Mr. Kiragu urged that the foregoing authorities of the Court of Appeal supported his position – that the plaintiff had shown no entitlement to a particular amount and so interest should only have been awarded as from the date of judgement; in his words: “interest could only accrue from the date when interest was justly seen to be payable.” Counsel also contended that “interest may only be awarded as from a time before judgement where the claim is for a liquidated sum.” Counsel relied on such an argument to submit further that the Court’s judgement of 27th February, 2004 carried an error apparent on the face of the record. While admitting that the gravamen could have been taken up on appeal,Mr. Kiragu urged that the appellate process could in correct legal procedure be forgone, in preference for an application for review of judgement.
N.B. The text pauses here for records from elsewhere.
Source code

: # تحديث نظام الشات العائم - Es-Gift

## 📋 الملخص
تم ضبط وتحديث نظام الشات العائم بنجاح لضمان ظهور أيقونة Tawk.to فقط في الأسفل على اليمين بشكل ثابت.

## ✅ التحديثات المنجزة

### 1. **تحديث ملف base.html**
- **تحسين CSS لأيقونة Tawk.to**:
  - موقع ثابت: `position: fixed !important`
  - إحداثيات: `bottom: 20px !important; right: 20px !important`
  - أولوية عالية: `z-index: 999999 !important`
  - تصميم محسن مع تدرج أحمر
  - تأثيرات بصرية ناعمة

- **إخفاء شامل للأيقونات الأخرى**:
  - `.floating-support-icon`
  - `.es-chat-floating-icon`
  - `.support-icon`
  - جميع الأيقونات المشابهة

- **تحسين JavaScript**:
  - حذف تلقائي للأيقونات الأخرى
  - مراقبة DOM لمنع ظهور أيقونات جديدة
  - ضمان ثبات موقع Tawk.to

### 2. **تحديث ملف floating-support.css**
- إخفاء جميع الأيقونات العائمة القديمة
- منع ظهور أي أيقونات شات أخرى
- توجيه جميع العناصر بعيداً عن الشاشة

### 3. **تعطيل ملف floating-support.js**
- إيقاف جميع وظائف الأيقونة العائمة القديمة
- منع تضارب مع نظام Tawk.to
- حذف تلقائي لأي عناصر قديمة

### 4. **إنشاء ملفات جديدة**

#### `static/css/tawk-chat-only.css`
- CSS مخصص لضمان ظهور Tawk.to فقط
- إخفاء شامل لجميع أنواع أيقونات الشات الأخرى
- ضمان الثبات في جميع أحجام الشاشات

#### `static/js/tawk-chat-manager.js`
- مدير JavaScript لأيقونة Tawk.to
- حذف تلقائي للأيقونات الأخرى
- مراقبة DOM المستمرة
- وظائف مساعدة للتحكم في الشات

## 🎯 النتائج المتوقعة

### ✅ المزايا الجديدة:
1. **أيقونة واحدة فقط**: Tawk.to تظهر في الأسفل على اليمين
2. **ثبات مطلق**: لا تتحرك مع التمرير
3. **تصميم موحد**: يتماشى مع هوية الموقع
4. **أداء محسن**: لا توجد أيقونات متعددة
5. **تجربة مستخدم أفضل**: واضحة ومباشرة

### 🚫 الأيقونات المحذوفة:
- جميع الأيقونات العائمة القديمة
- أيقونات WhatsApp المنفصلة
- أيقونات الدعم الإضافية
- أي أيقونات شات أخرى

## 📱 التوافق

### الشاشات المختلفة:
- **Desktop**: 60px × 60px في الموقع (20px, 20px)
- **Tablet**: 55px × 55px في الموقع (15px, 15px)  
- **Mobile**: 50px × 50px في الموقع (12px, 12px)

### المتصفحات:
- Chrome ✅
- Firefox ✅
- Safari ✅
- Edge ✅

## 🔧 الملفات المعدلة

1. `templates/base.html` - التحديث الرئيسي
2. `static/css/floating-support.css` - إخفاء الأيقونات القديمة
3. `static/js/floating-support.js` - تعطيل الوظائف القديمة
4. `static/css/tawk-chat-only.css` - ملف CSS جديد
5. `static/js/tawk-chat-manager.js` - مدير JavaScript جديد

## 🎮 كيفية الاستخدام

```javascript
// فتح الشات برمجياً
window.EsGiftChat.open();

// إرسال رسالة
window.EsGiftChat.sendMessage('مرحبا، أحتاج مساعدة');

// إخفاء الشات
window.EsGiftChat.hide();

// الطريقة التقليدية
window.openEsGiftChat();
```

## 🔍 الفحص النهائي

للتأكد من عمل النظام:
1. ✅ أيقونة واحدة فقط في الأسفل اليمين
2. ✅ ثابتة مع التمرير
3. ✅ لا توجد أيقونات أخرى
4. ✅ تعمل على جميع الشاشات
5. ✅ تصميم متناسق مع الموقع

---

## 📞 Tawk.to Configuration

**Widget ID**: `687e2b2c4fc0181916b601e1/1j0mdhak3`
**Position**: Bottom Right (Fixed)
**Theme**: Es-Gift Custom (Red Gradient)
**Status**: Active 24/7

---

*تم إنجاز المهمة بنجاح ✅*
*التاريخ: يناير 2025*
Mr. Kiragu also contended that a lawful adjustment of the Court’s decree had already taken place, during negotiations between the parties, and so the Court should mark the decree as partially adjusted. He contended that his client’s letter of negotiation, of 26th April, 2004 had been answered by the judgement-creditor on 10th May, 2004 and that a compromise had, in that process, been arrived at. He urged that the existence of such a compromise be upheld, by virtue of the Court’s discretionary powers under S.3A of the Civil Procedure Act (Cap.21). Such exercise of power, Mr. Kiragu urged, was in the interests of justice; and in this regard he invoked the Court of Appeal decision in Mrs. Rahab Wanjiru Evans v. Esso Kenya Limited, Civil Appeal No. 13 of 1995, in which the said judicial discretion had been typified as a “residual jurisdiction which should only be exercised in special circumstances…in order to put right that which would otherwise be a clear injustice.”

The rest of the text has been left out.